I stumbled upon a the following question on Quora:
What are the biggest regrets that people with ADD/ADHD have?
I like the way my response turned out, so I'd like to share it! :)
My only real regret is the fact that I didn't start receiving help earlier. That said, I have faith that everything happens for a reason, and if that means not getting a diagnosis until I was 25, well, then that was exactly when it was meant to happen.
I often wonder what life would have been like had a been diagnosed in, say, preschool when my traits were first VERY obvious. I should add now that I'm also diagnosed with autism (Level I or formerly known as Asperger’s), OCD and anxiety. The latter two diagnoses also came at 25, and the autism one not until I was 31.
Now, although I endured some struggles, I managed to come out pretty successful. I have a Bachelor's in Social Work and three jobs in human services. I don't yet live on my own, however it doesn't bother me that I'm not yet ready. One thing at a time.

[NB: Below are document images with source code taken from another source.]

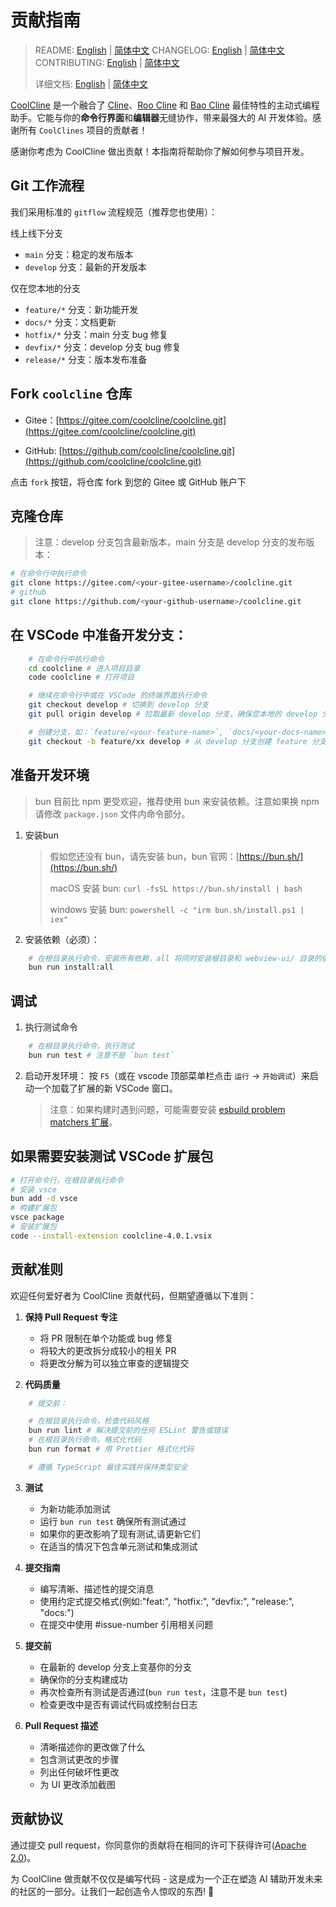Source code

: # 贡献指南

> README: [English](README.md) | [简体中文](https://gitee.com/coolcline/coolcline/blob/main/README_zh.md) CHANGELOG: [English](CHANGELOG.md) | [简体中文](https://gitee.com/coolcline/coolcline/blob/main/CHANGELOG_zh.md) CONTRIBUTING: [English](CONTRIBUTING.md) | [简体中文](https://gitee.com/coolcline/coolcline/blob/main/CONTRIBUTING_zh.md)
>
> 详细文档: [English](docs/user-docs/en/index.md) | [简体中文](https://gitee.com/coolcline/coolcline/blob/main/docs/user-docs/zh/index.md)

[CoolCline](https://gitee.com/coolcline/coolcline.git) 是一个融合了 [Cline](https://github.com/cline/cline.git)、[Roo Cline](https://github.com/RooVetGit/Roo-Code.git) 和 [Bao Cline](https://github.com/jnorthrup/Bao-Cline.git) 最佳特性的主动式编程助手。它能与你的**命令行界面**和**编辑器**无缝协作，带来最强大的 AI 开发体验。感谢所有 `CoolClines` 项目的贡献者！

感谢你考虑为 CoolCline 做出贡献！本指南将帮助你了解如何参与项目开发。

## Git 工作流程

我们采用标准的 `gitflow` 流程规范（推荐您也使用）：

线上线下分支

- `main` 分支：稳定的发布版本
- `develop` 分支：最新的开发版本

仅在您本地的分支

- `feature/*` 分支：新功能开发
- `docs/*` 分支：文档更新
- `hotfix/*` 分支：main 分支 bug 修复
- `devfix/*` 分支：develop 分支 bug 修复
- `release/*` 分支：版本发布准备

## Fork `coolcline` 仓库

- Gitee：[https://gitee.com/coolcline/coolcline.git](https://gitee.com/coolcline/coolcline.git)

- GitHub: [https://github.com/coolcline/coolcline.git](https://github.com/coolcline/coolcline.git)

点击 `fork` 按钮，将仓库 fork 到您的 Gitee 或 GitHub 账户下

## 克隆仓库

> 注意：develop 分支包含最新版本，main 分支是 develop 分支的发布版本：

```bash
# 在命令行中执行命令
git clone https://gitee.com/<your-gitee-username>/coolcline.git
# github
git clone https://github.com/<your-github-username>/coolcline.git
```

## 在 VSCode 中准备开发分支：

```bash
    # 在命令行中执行命令
    cd coolcline # 进入项目目录
    code coolcline # 打开项目

    # 继续在命令行中或在 VSCode 的终端界面执行命令
    git checkout develop # 切换到 develop 分支
    git pull origin develop # 拉取最新 develop 分支，确保您本地的 develop 分支是最新的

    # 创建分支，如：`feature/<your-feature-name>`, `docs/<your-docs-name>`, `hotfix/<your-hotfix-name>`, `devfix/<your-devfix-name>`, `release/<your-release-name>`
    git checkout -b feature/xx develop # 从 develop 分支创建 feature 分支
```

## 准备开发环境

> bun 目前比 npm 更受欢迎，推荐使用 bun 来安装依赖。注意如果换 npm 请修改 `package.json` 文件内命令部分。

1. 安装bun

    > 假如您还没有 bun，请先安装 bun，bun 官网：[https://bun.sh/](https://bun.sh/)
    >
    > macOS 安装 bun: `curl -fsSL https://bun.sh/install | bash`
    >
    > windows 安装 bun: `powershell -c "irm bun.sh/install.ps1 | iex"`

2. 安装依赖（必须）：

```bash
    # 在根目录执行命令，安装所有依赖，all 将同时安装根目录和 webview-ui/ 目录的依赖
    bun run install:all
```

## 调试

1. 执行测试命令

```bash
    # 在根目录执行命令，执行测试
    bun run test # 注意不是 `bun test`
```

2. 启动开发环境：
   按 `F5`（或在 vscode 顶部菜单栏点击 `运行` -> `开始调试`）来启动一个加载了扩展的新 VSCode 窗口。

    > 注意：如果构建时遇到问题，可能需要安装 [esbuild problem matchers 扩展](https://marketplace.visualstudio.com/items?itemName=connor4312.esbuild-problem-matchers)。

## 如果需要安装测试 VSCode 扩展包

```bash
# 打开命令行，在根目录执行命令
# 安装 vsce
bun add -d vsce
# 构建扩展包
vsce package
# 安装扩展包
code --install-extension coolcline-4.0.1.vsix
```

## 贡献准则

欢迎任何爱好者为 CoolCline 贡献代码，但期望遵循以下准则：

1.  **保持 Pull Request 专注**

    - 将 PR 限制在单个功能或 bug 修复
    - 将较大的更改拆分成较小的相关 PR
    - 将更改分解为可以独立审查的逻辑提交

2.  **代码质量**

```bash
    # 提交前：

    # 在根目录执行命令，检查代码风格
    bun run lint # 解决提交前的任何 ESLint 警告或错误
    # 在根目录执行命令，格式化代码
    bun run format # 用 Prettier 格式化代码

    # 遵循 TypeScript 最佳实践并保持类型安全
```

3.  **测试**

    - 为新功能添加测试
    - 运行 `bun run test` 确保所有测试通过
    - 如果你的更改影响了现有测试,请更新它们
    - 在适当的情况下包含单元测试和集成测试

4.  **提交指南**

    - 编写清晰、描述性的提交消息
    - 使用约定式提交格式(例如:"feat:", "hotfix:", "devfix:", "release:", "docs:")
    - 在提交中使用 #issue-number 引用相关问题

5.  **提交前**

    - 在最新的 develop 分支上变基你的分支
    - 确保你的分支构建成功
    - 再次检查所有测试是否通过(`bun run test`，注意不是 `bun test`)
    - 检查更改中是否有调试代码或控制台日志

6.  **Pull Request 描述**
    - 清晰描述你的更改做了什么
    - 包含测试更改的步骤
    - 列出任何破坏性更改
    - 为 UI 更改添加截图

## 贡献协议

通过提交 pull request，你同意你的贡献将在相同的许可下获得许可([Apache 2.0](LICENSE))。

为 CoolCline 做贡献不仅仅是编写代码 - 这是成为一个正在塑造 AI 辅助开发未来的社区的一部分。让我们一起创造令人惊叹的东西! 🚀
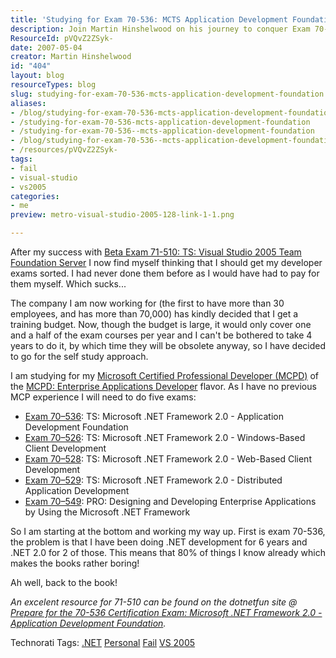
 ```yaml
---
title: 'Studying for Exam 70-536: MCTS Application Development Foundation'
description: Join Martin Hinshelwood on his journey to conquer Exam 70-536 for MCPD certification, sharing insights and resources for aspiring .NET developers.
ResourceId: pVQvZ2ZSyk-
date: 2007-05-04
creator: Martin Hinshelwood
id: "404"
layout: blog
resourceTypes: blog
slug: studying-for-exam-70-536-mcts-application-development-foundation
aliases:
- /blog/studying-for-exam-70-536-mcts-application-development-foundation
- /studying-for-exam-70-536-mcts-application-development-foundation
- /studying-for-exam-70-536--mcts-application-development-foundation
- /blog/studying-for-exam-70-536--mcts-application-development-foundation
- /resources/pVQvZ2ZSyk-
tags:
- fail
- visual-studio
- vs2005
categories:
- me
preview: metro-visual-studio-2005-128-link-1-1.png

---
```

After my success with [Beta Exam 71-510: TS: Visual Studio 2005 Team Foundation Server](http://hinshelwood.com/archive/2007/04/25/Beta-Exam-71-510-TS-Visual-Studio-2005-Team-Foundation-Server.aspx) I now find myself thinking that I should get my developer exams sorted. I had never done them before as I would have had to pay for them myself. Which sucks...

The company I am now working for (the first to have more than 30 employees, and has more than 70,000) has kindly decided that I get a training budget. Now, though the budget is large, it would only cover one and a half of the exam courses per year and I can't be bothered to take 4 years to do it, by which time they will be obsolete anyway, so I have decided to go for the self study approach.

I am studying for my [Microsoft Certified Professional Developer (MCPD)](http://www.microsoft.com/learning/mcp/mcpd/) of the [MCPD: Enterprise Applications Developer](http://www.microsoft.com/learning/mcp/mcpd/entapp/default.mspx) flavor. As I have no previous MCP experience I will need to do five exams:

- [Exam 70–536](http://www.microsoft.com/learning/exams/70-536.asp): TS: Microsoft .NET Framework 2.0 - Application Development Foundation
- [Exam 70–526](http://www.microsoft.com/learning/exams/70-526.asp): TS: Microsoft .NET Framework 2.0 - Windows-Based Client Development
- [Exam 70–528](http://www.microsoft.com/learning/exams/70-528.asp): TS: Microsoft .NET Framework 2.0 - Web-Based Client Development
- [Exam 70–529](http://www.microsoft.com/learning/exams/70-529.asp): TS: Microsoft .NET Framework 2.0 - Distributed Application Development
- [Exam 70–549](http://www.microsoft.com/learning/exams/70-549.asp): PRO: Designing and Developing Enterprise Applications by Using the Microsoft .NET Framework

So I am starting at the bottom and working my way up. First is exam 70-536, the problem is that I have been doing .NET development for 6 years and .NET 2.0 for 2 of those. This means that 80% of things I know already which makes the books rather boring!

Ah well, back to the book!

_An excelent resource for 71-510 can be found on the dotnetfun site @ [Prepare for the 70-536 Certification Exam: Microsoft .NET Framework 2.0 - Application Development Foundation](http://www.dotnetfun.com/articles/certifications/Passing70536Certification.aspx)._

Technorati Tags: [.NET](http://technorati.com/tags/.NET) [Personal](http://technorati.com/tags/Personal) [Fail](http://technorati.com/tags/Fail) [VS 2005](http://technorati.com/tags/VS+2005)
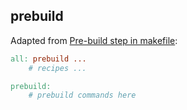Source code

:## prebuild

Adapted from [Pre-build step in makefile](https://stackoverflow.com/questions/1612278/pre-build-step-in-makefile):

```makefile
all: prebuild ...
    # recipes ...

prebuild:
    # prebuild commands here
```

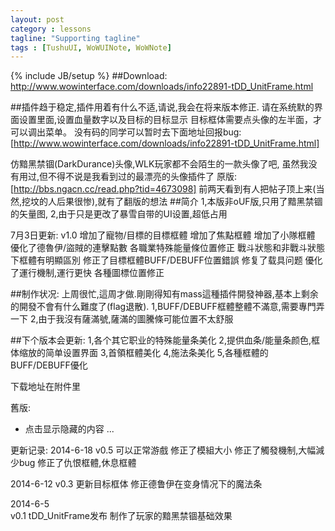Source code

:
```yaml
---
layout: post
category : lessons
tagline: "Supporting tagline"
tags : [TushuUI, WoWUINote, WoWNote]
---
```

{% include JB/setup %}
##Download:
http://www.wowinterface.com/downloads/info22891-tDD_UnitFrame.html

##插件趋于稳定,插件用着有什么不适,请说,我会在将来版本修正.
请在系统默的界面设置里面,设置血量数字以及目标的目标显示
目标框体需要点头像的左半面，才可以调出菜单。
没有码的同学可以暂时去下面地址回报bug:
[http://www.wowinterface.com/downloads/info22891-tDD_UnitFrame.html]

仿黯黑禁锢(DarkDurance)头像,WLK玩家都不会陌生的一款头像了吧,
虽然我没有用过,但不得不说是我看到过的最漂亮的头像插件了
原版:[http://bbs.ngacn.cc/read.php?tid=4673098]
前两天看到有人把帖子顶上来(当然,挖坟的人后果很惨),就有了翻版的想法
##简介
1,本版非oUF版,只用了黯黑禁锢的矢量图,
2,由于只是更改了暴雪自带的UI设置,超低占用

7月3日更新:
v1.0
增加了寵物/目標的目標框體
增加了焦點框體
增加了小隊框體
優化了德魯伊/盜賊的連擊點數
各職業特殊能量條位置修正
戰斗狀態和非戰斗狀態下框體有明顯區別
修正了目標框體BUFF/DEBUFF位置錯誤
修复了载具问题
優化了運行機制,運行更快
各種圖標位置修正

##制作状况:
上周很忙,這周才做.剛剛得知有mass這種插件開發神器,基本上剩余的開發不會有什么難度了(flag退散).
1,BUFF/DEBUFF框體整體不滿意,需要專門弄一下
2,由于我沒有薩滿號,薩滿的圖騰條可能位置不太舒服

##下个版本会更新:
1,各个其它职业的特殊能量条美化
2,提供血条/能量条颜色,框体缩放的简单设置界面
3,首領框體美化
4,施法条美化
5,各種框體的BUFF/DEBUFF優化


下载地址在附件里


舊版:
+ 点击显示隐藏的内容 ...


更新记录:
2014-6-18
v0.5
可以正常游戲
修正了模組大小
修正了觸發機制,大幅減少bug
修正了仇恨框體,休息框體


2014-6-12
v0.3
更新目标框体
修正德鲁伊在变身情况下的魔法条

2014-6-5   
v0.1
tDD_UnitFrame发布
制作了玩家的黯黑禁锢基础效果 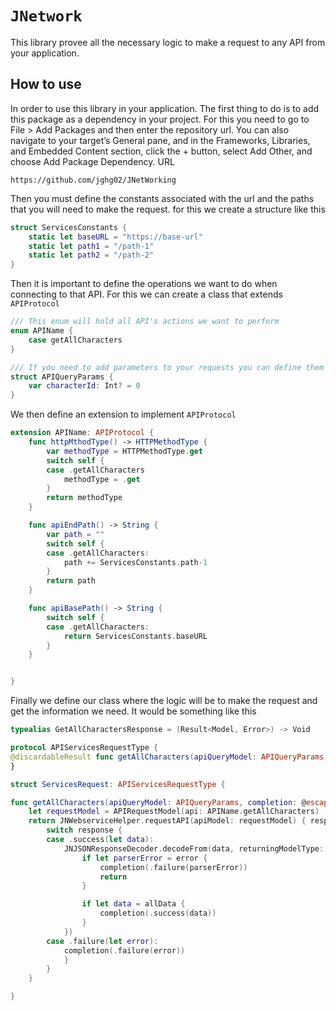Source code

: # ``JNetwork``

This library provee all the necessary logic to make a request to any API from your application.

## How to use 

In order to use this library in your application. The first thing to do is to add this package as a dependency in your project.
For this you need to go to File > Add Packages and then enter the repository url. You can also navigate to your target’s General pane, and in the Frameworks, Libraries, and Embedded Content section, click the + button, select Add Other, and choose Add Package Dependency.
URL
```
https://github.com/jghg02/JNetWorking
```

Then you must define the constants associated with the url and the paths that you will need to make the request. for this we create a structure like this

```swift
struct ServicesConstants {
    static let baseURL = "https://base-url"
    static let path1 = "/path-1"
    static let path2 = "/path-2"
}
```

Then it is important to define the operations we want to do when connecting to that API. For this we can create a class that extends ``APIProtocol``

```swift
/// This enum will hold all API's actions we want to perform 
enum APIName {
    case getAllCharacters
}

/// If you need to add parameters to your requests you can define them here 
struct APIQueryParams {
    var characterId: Int? = 0
}
```

We then define an extension to implement ``APIProtocol``

```swift
extension APIName: APIProtocol {
    func httpMthodType() -> HTTPMethodType {
        var methodType = HTTPMethodType.get
        switch self {
        case .getAllCharacters
            methodType = .get
        }
        return methodType
    }

    func apiEndPath() -> String {
        var path = ""
        switch self {
        case .getAllCharacters:
            path += ServicesConstants.path-1
        }
        return path
    }

    func apiBasePath() -> String {
        switch self {
        case .getAllCharacters:
            return ServicesConstants.baseURL
        }
    }


}
```

Finally we define our class where the logic will be to make the request and get the information we need.
It would be something like this

```swift 
typealias GetAllCharactersResponse = (Result<Model, Error>) -> Void

protocol APIServicesRequestType {
@discardableResult func getAllCharacters(apiQueryModel: APIQueryParams, completion: @escaping GetAllCharactersResponse) -> URLSessionDataTask?
}

struct ServicesRequest: APIServicesRequestType {

func getAllCharacters(apiQueryModel: APIQueryParams, completion: @escaping GetAllCharactersResponse) -> URLSessionDataTask? {
    let requestModel = APIRequestModel(api: APIName.getAllCharacters)
    return JNWebserviceHelper.requestAPI(apiModel: requestModel) { response in
        switch response {
        case .success(let data):
            JNJSONResponseDecoder.decodeFrom(data, returningModelType: Model.self, completion: { (allData, error) in
                if let parserError = error {
                    completion(.failure(parserError))
                    return
                }

                if let data = allData {
                    completion(.success(data))
                }
            })
        case .failure(let error):
            completion(.failure(error))
            }
        }
    }

}

```


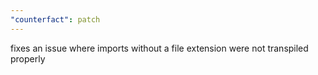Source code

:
 ```yaml
---
"counterfact": patch
---
```


fixes an issue where imports without a file extension were not transpiled properly
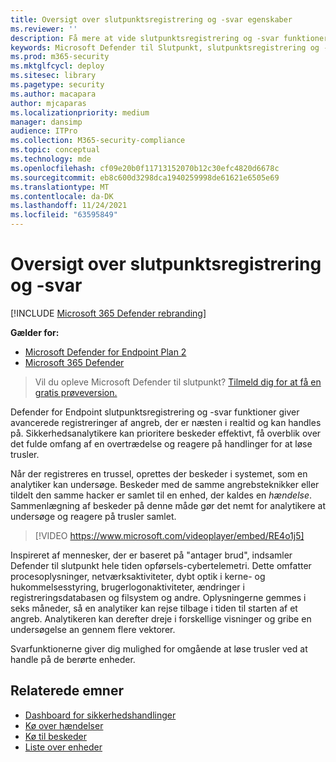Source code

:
 ```yaml
---
title: Oversigt over slutpunktsregistrering og -svar egenskaber
ms.reviewer: ''
description: Få mere at vide slutpunktsregistrering og -svar funktioner i Microsoft Defender til Slutpunkt
keywords: Microsoft Defender til Slutpunkt, slutpunktsregistrering og -svar, svar, registrering, cybersikkerhed, beskyttelse
ms.prod: m365-security
ms.mktglfcycl: deploy
ms.sitesec: library
ms.pagetype: security
ms.author: macapara
author: mjcaparas
ms.localizationpriority: medium
manager: dansimp
audience: ITPro
ms.collection: M365-security-compliance
ms.topic: conceptual
ms.technology: mde
ms.openlocfilehash: cf09e20b0f11713152070b12c30efc4820d6678c
ms.sourcegitcommit: eb8c600d3298dca1940259998de61621e6505e69
ms.translationtype: MT
ms.contentlocale: da-DK
ms.lasthandoff: 11/24/2021
ms.locfileid: "63595849"
---
```

# <a name="overview-of-endpoint-detection-and-response"></a>Oversigt over slutpunktsregistrering og -svar

[!INCLUDE [Microsoft 365 Defender rebranding](../../includes/microsoft-defender.md)]


**Gælder for:**
- [Microsoft Defender for Endpoint Plan 2](https://go.microsoft.com/fwlink/p/?linkid=2154037)
- [Microsoft 365 Defender](https://go.microsoft.com/fwlink/?linkid=2118804)

> Vil du opleve Microsoft Defender til slutpunkt? [Tilmeld dig for at få en gratis prøveversion.](https://signup.microsoft.com/create-account/signup?products=7f379fee-c4f9-4278-b0a1-e4c8c2fcdf7e&ru=https://aka.ms/MDEp2OpenTrial?ocid=docs-wdatp-exposedapis-abovefoldlink)

Defender for Endpoint slutpunktsregistrering og -svar funktioner giver avancerede registreringer af angreb, der er næsten i realtid og kan handles på. Sikkerhedsanalytikere kan prioritere beskeder effektivt, få overblik over det fulde omfang af en overtrædelse og reagere på handlinger for at løse trusler.

Når der registreres en trussel, oprettes der beskeder i systemet, som en analytiker kan undersøge. Beskeder med de samme angrebsteknikker eller tildelt den samme hacker er samlet til en enhed, der kaldes en _hændelse_. Sammenlægning af beskeder på denne måde gør det nemt for analytikere at undersøge og reagere på trusler samlet.

> [!VIDEO https://www.microsoft.com/videoplayer/embed/RE4o1j5]

Inspireret af mennesker, der er baseret på "antager brud", indsamler Defender til slutpunkt hele tiden opførsels-cybertelemetri. Dette omfatter procesoplysninger, netværksaktiviteter, dybt optik i kerne- og hukommelsesstyring, brugerlogonaktiviteter, ændringer i registreringsdatabasen og filsystem og andre. Oplysningerne gemmes i seks måneder, så en analytiker kan rejse tilbage i tiden til starten af et angreb. Analytikeren kan derefter dreje i forskellige visninger og gribe en undersøgelse an gennem flere vektorer.

Svarfunktionerne giver dig mulighed for omgående at løse trusler ved at handle på de berørte enheder.

## <a name="related-topics"></a>Relaterede emner

- [Dashboard for sikkerhedshandlinger](security-operations-dashboard.md)
- [Kø over hændelser](view-incidents-queue.md)
- [Kø til beskeder](alerts-queue.md)
- [Liste over enheder](machines-view-overview.md)

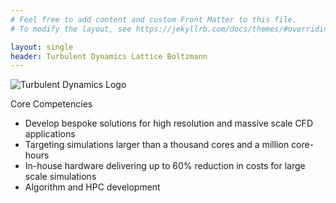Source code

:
 ```yaml
---
# Feel free to add content and custom Front Matter to this file.
# To modify the layout, see https://jekyllrb.com/docs/themes/#overriding-theme-defaults

layout: single
header: Turbulent Dynamics Lattice Boltzmann
---
```


![Turbulent Dynamics Logo](assets/images/td-logo.jpg|width=600)

Core Competencies
* Develop bespoke solutions for high resolution and massive scale CFD applications
* Targeting simulations larger than a thousand cores and a million core-hours
* In-house hardware delivering up to 60% reduction in costs for large scale simulations
* Algorithm and HPC development





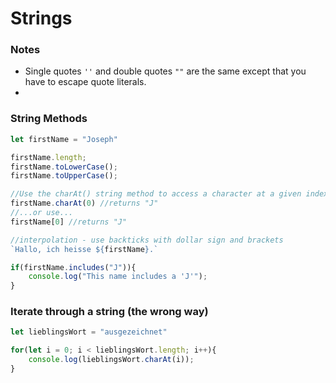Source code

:# Strings

### Notes
* Single quotes `''` and double quotes `""` are the same except that you have to escape quote literals.
*

### String Methods
```javascript
let firstName = "Joseph"

firstName.length;
firstName.toLowerCase();
firstName.toUpperCase();

//Use the charAt() string method to access a character at a given index
firstName.charAt(0) //returns "J"
//...or use...
firstName[0] //returns "J"

//interpolation - use backticks with dollar sign and brackets
`Hallo, ich heisse ${firstName}.`

if(firstName.includes("J")){
    console.log("This name includes a 'J'");
}
```

### Iterate through a string (the wrong way)
```javascript
let lieblingsWort = "ausgezeichnet"

for(let i = 0; i < lieblingsWort.length; i++){
    console.log(lieblingsWort.charAt(i));
}
```
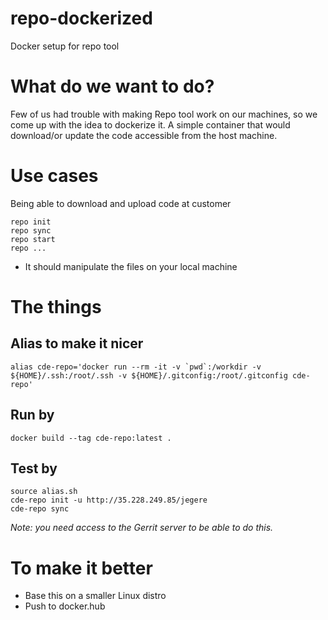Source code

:# repo-dockerized
Docker setup for repo tool

# What do we want to do?

Few of us had trouble with making Repo tool work on our machines, so we come up with the idea to dockerize it.
A simple container that would download/or update the code accessible from the host machine.

# Use cases

Being able to download and upload code at customer
```
repo init
repo sync
repo start
repo ...
```

- It should manipulate the files on your local machine

# The things
## Alias to make it nicer

```
alias cde-repo='docker run --rm -it -v `pwd`:/workdir -v ${HOME}/.ssh:/root/.ssh -v ${HOME}/.gitconfig:/root/.gitconfig cde-repo'
```

## Run by

```
docker build --tag cde-repo:latest .
```

## Test by 

```
source alias.sh
cde-repo init -u http://35.228.249.85/jegere
cde-repo sync
```

*Note: you need access to the Gerrit server to be able to do this.*

# To make it better

- Base this on a smaller Linux distro
- Push to docker.hub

Besides, this just gives me more time to work, make money, and take life at my own pace.
Had I been diagnosed earlier on, where would that leave me? Sure, I may have had an easier time with things, and known more about myself earlier on, however what if I just became another statistic? Another kid thrown into the special education program which is still in need of great reform today? I was in all mainstream classes, and demonstrated that I could handle them, given there were no diagnoses yet in sight. Had I been slapped with a label from the get go, perhaps my abilities would have been overshadowed by them (note: I don't like to look at my diagnoses as “labels” but rather “titles” as they have given me many answers at the times of diagnosis. However, in some cases, they are seen as only labels and people look for what they limit, rather than enable, in a person.) I've seen friends of mine go through the special education system. Friends who have outstanding levels of intellect and could easily have gotten a degree, however were set back because they were not awarded the same diploma as their peers. I feel that the system has failed them.
To reiterate my answer to the question, I feel that if there are any regrets I had, this may be the only one, but at the same time, I feel very fortunate to have gotten as far as I have. That combined with what I know know about myself, I now use to help others in similar situations :)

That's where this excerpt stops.